WHAT THIS TASK INVOLVES -
Your answer should consist of the lines in the listing that hold "theoremstyle".
[Start of Attachment]
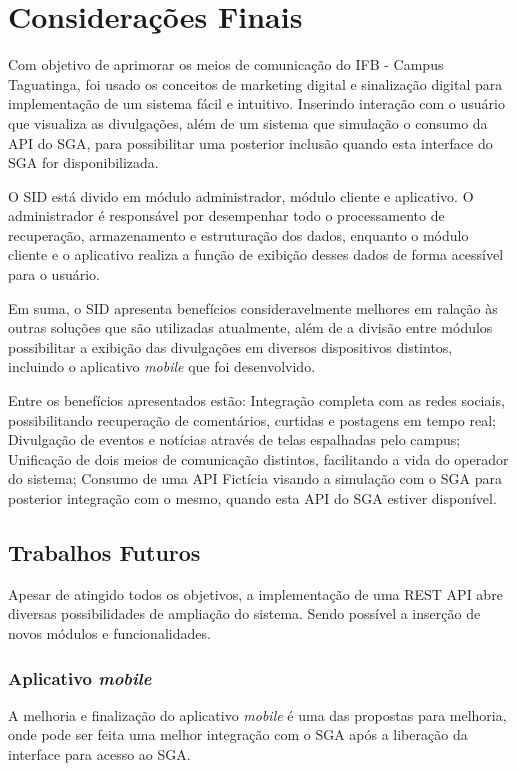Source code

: \chapter[Considerações Finais]{Considerações Finais}
\label{consideracoes}
Com objetivo de aprimorar os meios de comunicação do IFB - Campus Taguatinga, foi usado os conceitos de marketing digital e sinalização digital para implementação de um sistema fácil e intuitivo. Inserindo interação com o usuário que visualiza as divulgações, além de um sistema que simulação o consumo da API do SGA, para possibilitar uma posterior inclusão quando esta interface do SGA for disponibilizada.

O SID está divido em módulo administrador, módulo cliente e aplicativo. O administrador é responsável por desempenhar todo o processamento de recuperação, armazenamento e estruturação dos dados, enquanto o módulo cliente e o aplicativo realiza a função de exibição desses dados de forma acessível para o usuário.  

Em suma, o SID apresenta benefícios consideravelmente melhores em ralação às outras soluções que são utilizadas atualmente, além de a divisão entre módulos possibilitar a exibição das divulgações em diversos dispositivos distintos, incluindo o aplicativo \textit{mobile} que foi desenvolvido.

Entre os benefícios apresentados estão: Integração completa com as redes sociais, possibilitando recuperação de comentários, curtidas e postagens em tempo real; Divulgação de eventos e notícias através de telas espalhadas pelo campus; Unificação de dois meios de comunicação distintos, facilitando a vida do operador do sistema; Consumo de uma API Fictícia visando a simulação com o SGA para posterior integração com o mesmo, quando esta API do SGA estiver disponível.

\section{Trabalhos Futuros}
Apesar de atingido todos os objetivos, a implementação de uma REST API abre diversas possibilidades de ampliação do sistema. Sendo possível a inserção de novos módulos e funcionalidades.

\subsection{Aplicativo \textit{mobile}}
A melhoria e finalização do aplicativo \textit{mobile} é uma das propostas para melhoria, onde pode ser feita uma melhor integração com o SGA após a liberação da interface para acesso ao SGA.


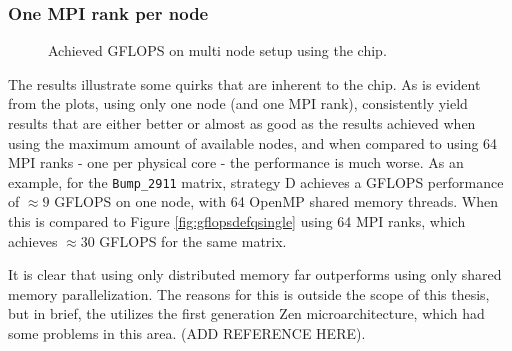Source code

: \subsubsection{One MPI rank per node}
\begin{figure}[H]
    \centering
    \caption{Achieved GFLOPS on multi node setup using the  chip.}
    \label{fig:gflopsdefqmulti}
\end{figure}
\medskip

The results illustrate some quirks that are inherent to the  chip. As is evident from the plots, using only one node (and one MPI rank), consistently yield results that are either better or almost as good as the results achieved when using the maximum amount of available nodes, and when compared to using 64 MPI ranks - one per physical core - the performance is much worse. As an example, for the \texttt{Bump\_2911} matrix, strategy D achieves a GFLOPS performance of \(\approx 9\) GFLOPS on one node, with 64 OpenMP shared memory threads. When this is compared to Figure \ref{fig:gflopsdefqsingle} using 64 MPI ranks, which achieves \(\approx 30\) GFLOPS for the same matrix.
\medskip

It is clear that using only distributed memory far outperforms using only shared memory parallelization. The reasons for this is outside the scope of this thesis, but in brief, the  utilizes the first generation Zen microarchitecture, which had some problems in this area. (ADD REFERENCE HERE).


\begin{figure}[H]
    \centering
    \caption{}
    \label{fig:tcommdefqmulti}
\end{figure}


\begin{figure}[H]
    \centering
    \caption{}
    \label{}
\end{figure}

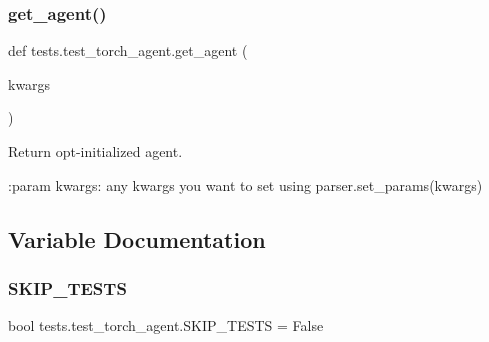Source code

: \subsubsection{\texorpdfstring{get\+\_\+agent()}{get\_agent()}}
{\footnotesize\ttfamily def tests.\+test\+\_\+torch\+\_\+agent.\+get\+\_\+agent (\begin{DoxyParamCaption}\item[{}]{kwargs }\end{DoxyParamCaption})}

\begin{DoxyVerb}Return opt-initialized agent.

:param kwargs: any kwargs you want to set using parser.set_params(\*\*kwargs)
\end{DoxyVerb}
 

\subsection{Variable Documentation}
\mbox{\label{namespacetests_1_1test__torch__agent_a158dbc1f1b2ee55f020fb0ad7a99c116}} 
\subsubsection{\texorpdfstring{S\+K\+I\+P\+\_\+\+T\+E\+S\+TS}{SKIP\_TESTS}}
{\footnotesize\ttfamily bool tests.\+test\+\_\+torch\+\_\+agent.\+S\+K\+I\+P\+\_\+\+T\+E\+S\+TS = False}

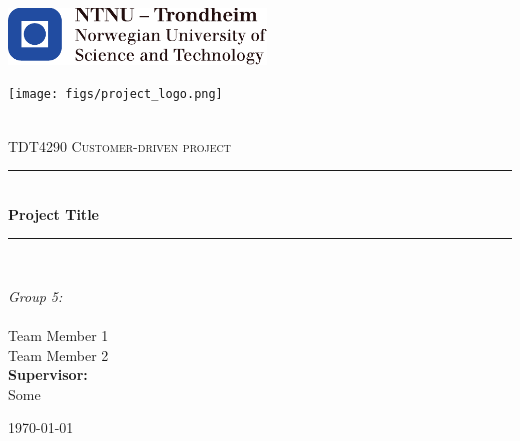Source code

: \begin{titlepage}
\centering

\begin{center}
    \includegraphics[height=1.5cm]{figs/ntnu_logo.pdf}\\[1cm] %
\end{center}

\begin{center}
    \texttt{[image: figs/project\_logo.png]}\\[1cm]
\end{center}

\begin{center}

\newcommand{\myauthor}{Team Member 1 \\ Team Member 2} 
\newcommand{\mytitle}{Project Title}
\newcommand{\mygroupnumber}{5} %

~\\[1.5cm]

\textsc{\Large TDT4290 Customer-driven project }\\[0.5cm]

\hrule ~\\[0.2cm]
{\huge \bfseries \mytitle}\\[0.5cm]		%
\hrule ~\\[1.5cm]



\begin{minipage}{0.4\textwidth}
    \centering
	\large
		\emph{Group \mygroupnumber:}\\~\\
		\myauthor\\
		\vspace{2.5cm}
		\vspace{1.5cm}
		\textbf{Supervisor:}  \\ Some  %
\end{minipage}

\vfill

{\large \today}

\end{center}
\end{titlepage}


\thispagestyle{empty}
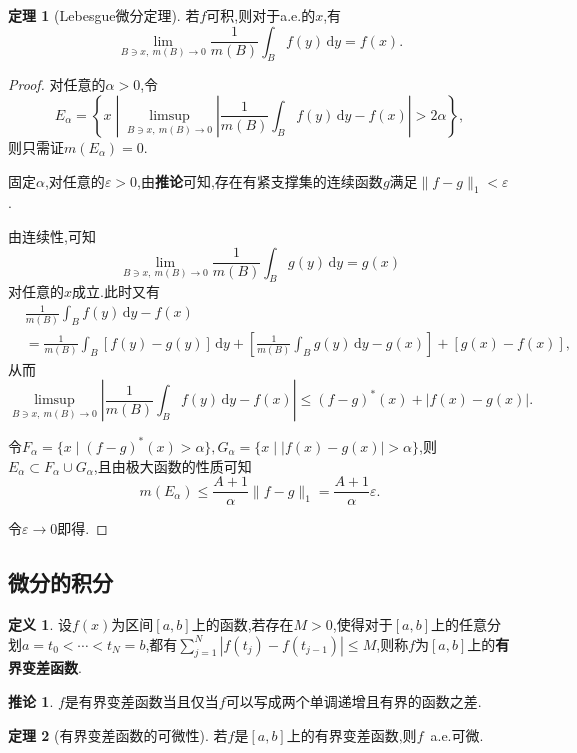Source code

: \documentclass{ctexart}
\theoremstyle{definition}
\newtheorem{definition}{定义}
\newtheorem{theorem}{定理}
\newtheorem{corollary}{推论}
\theoremstyle{remark}
\begin{document}
	\begin{theorem}[Lebesgue微分定理]
		若$f$可积,则对于a.e.的$x$,有
		$$\lim_{B\ni x,\ m(B)\to 0}{\frac{1}{m(B)}\int_B{f(y)\,\mathrm{d}y}}=f(x).$$
	\end{theorem}
	\begin{proof}
		对任意的$\alpha>0$,令
		$$E_\alpha=\left\{x\middle|\limsup_{B\ni x,\ m(B)\to 0}{\left|\frac{1}{m(B)}\int_B{f(y)\,\mathrm{d}y}-f(x)\right|}>2\alpha\right\},$$
		则只需证$m(E_\alpha)=0$.
		
		固定$\alpha$,对任意的$\varepsilon>0$,由\textbf{推论\label{cor_Lp_dense_set}}可知,存在有紧支撑集的连续函数$g$满足$\|f-g\|_1<\varepsilon$.
		
		由连续性,可知
		$$\lim_{B\ni x,\ m(B)\to 0}{\frac{1}{m(B)}\int_B{g(y)\,\mathrm{d}y}}=g(x)$$
		对任意的$x$成立.此时又有
		\begin{align*}
			& \frac{1}{m(B)}\int_B{f(y)\,\mathrm{d}y}-f(x) \\
			& = \frac{1}{m(B)}\int_B{[f(y)-g(y)]\,\mathrm{d}y}
			+ \left[\frac{1}{m(B)}\int_B{g(y)\,\mathrm{d}y}-g(x)\right]
			+ [g(x)-f(x)],
		\end{align*}
		从而
		$$\limsup_{B\ni x,\ m(B)\to 0}{\left|\frac{1}{m(B)}\int_B{f(y)\,\mathrm{d}y}-f(x)\right|}
		\le (f-g)^*(x) + |f(x)-g(x)|.$$
		
		令$F_\alpha=\{x\mid(f-g)^*(x)>\alpha\},G_\alpha=\{x\mid|f(x)-g(x)|>\alpha\}$,则$E_\alpha\subset F_\alpha\cup G_\alpha$,且由极大函数的性质可知
		$$m(E_\alpha)\le\frac{A+1}{\alpha}\|f-g\|_1=\frac{A+1}{\alpha}\varepsilon.$$
		
		令$\varepsilon\to 0$即得.
	\end{proof}
	
	\subsection{微分的积分}
	
	\begin{definition}
		设$f(x)$为区间$[a,b]$上的函数,若存在$M>0$,使得对于$[a,b]$上的任意分划$a=t_0<\cdots<t_N=b$,都有$\sum_{j=1}^N{|f(t_j)-f(t_{j-1})|}\le M$,则称$f$为$[a,b]$上的\textbf{有界变差函数}.
	\end{definition}
	\begin{corollary}
		$f$是有界变差函数当且仅当$f$可以写成两个单调递增且有界的函数之差.
	\end{corollary}
	\begin{theorem}[有界变差函数的可微性]
		若$f$是$[a,b]$上的有界变差函数,则$f$\ a.e.可微.
	\end{theorem}
	
\end{document}
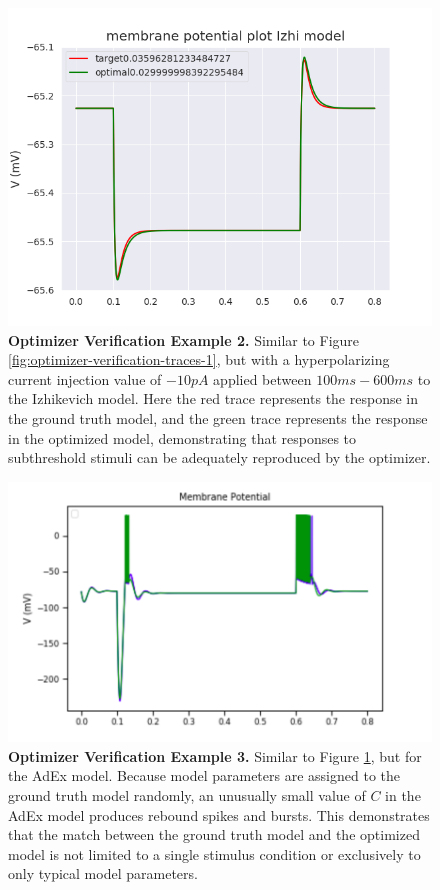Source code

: \begin{figure}
    \centering
    \includegraphics[scale=0.85]{figures/capacitance.png}
    \caption[Optimizer Verification Example 2]{\textbf{Optimizer Verification Example 2.} Similar to Figure
    \ref{fig:optimizer-verification-traces-1}, but with a hyperpolarizing current injection value of $-10pA$ applied between $100ms-600ms$ to the Izhikevich model.
    Here the red trace represents the response in the ground truth model, and the green trace represents the response in the optimized model, demonstrating that responses to subthreshold stimuli can be adequately reproduced by the optimizer.}
    \label{fig:optimizer-verification-traces-2}
\end{figure}

\begin{figure}
    \centering
    \includegraphics[scale=0.85]{figures/simulated_data_sub_threshold.png}
    \caption[Optimizer Verification Example 3]{\textbf{Optimizer Verification Example 3.}
    Similar to Figure
    \ref{fig:optimizer-verification-traces-2}, but for the AdEx model.
    Because model parameters are assigned to the ground truth model randomly, an unusually small value of $C$ in the AdEx model produces rebound spikes and bursts.
    This demonstrates that the match between the ground truth model and the optimized model is not limited to a single stimulus condition or exclusively to only typical model parameters.}
    \label{fig:adexp_model_rebound_spike}
\end{figure}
[End of Attachment]
TASK RESPONSE -
\theoremstyle{definition}
\theoremstyle{remark}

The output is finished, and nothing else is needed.